Dataset records:
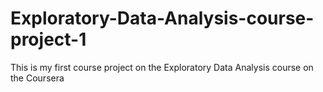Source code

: # Exploratory-Data-Analysis-course-project-1
This is my first course project on the Exploratory Data Analysis course on the Coursera
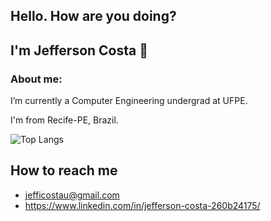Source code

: ## Hello. How are you doing?
## I'm Jefferson Costa 👋

### About me:

I’m currently a Computer Engineering undergrad at UFPE.

I'm from Recife-PE, Brazil. 
<!--
**jc-costa/jc-costa** is a ✨ _special_ ✨ repository because its `README.md` (this file) appears on your GitHub profile.

Here are some ideas to get you started:

- 🔭 I’m currently working on ...
- 🌱 I’m currently learning ...
- 👯 I’m looking to collaborate on ...
- 🤔 I’m looking for help with ...
- 💬 Ask me about ...
- 📫 How to reach me: ...
- 😄 Pronouns: ...
- ⚡ Fun fact: ...
- ![Jefferson's github stats](https://github-readme-stats.vercel.app/api?username=jc-costa) ![Top Langs](https://github-readme-stats.vercel.app/api/top-langs/?username=jc-costa&layout=compact)
-->


![Top Langs](https://github-readme-stats.vercel.app/api/top-langs/?username=jc-costa&layout=compact)

 ## How to reach me
 * jefficostau@gmail.com
 * https://www.linkedin.com/in/jefferson-costa-260b24175/
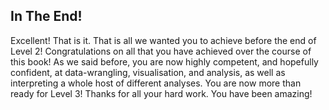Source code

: 
## In The End!

Excellent! That is it. That is all we wanted you to achieve before the end of Level 2! Congratulations on all that you have achieved over the course of this book! As we said before, you are now highly competent, and hopefully confident, at data-wrangling, visualisation, and analysis, as well as interpreting a whole host of different analyses. You are now more than ready for Level 3! Thanks for all your hard work. You have been amazing!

What is expected: After dropping the pictures, please set down the lines from the beginning of the listing through the line containing "- ⚡ Fun fact: ...", both included, exactly as they stand.

Exercise response:
Source code

: # Exploratory-Data-Analysis-course-project-1
This is my first course project on the Exploratory Data Analysis course on the Coursera
Source code

: ## Hello. How are you doing?
## I'm Jefferson Costa 👋

### About me:

I’m currently a Computer Engineering undergrad at UFPE.

I'm from Recife-PE, Brazil. 
<!--
**jc-costa/jc-costa** is a ✨ _special_ ✨ repository because its `README.md` (this file) appears on your GitHub profile.

Here are some ideas to get you started:

- 🔭 I’m currently working on ...
- 🌱 I’m currently learning ...
- 👯 I’m looking to collaborate on ...
- 🤔 I’m looking for help with ...
- 💬 Ask me about ...
- 📫 How to reach me: ...
- 😄 Pronouns: ...
- ⚡ Fun fact: ...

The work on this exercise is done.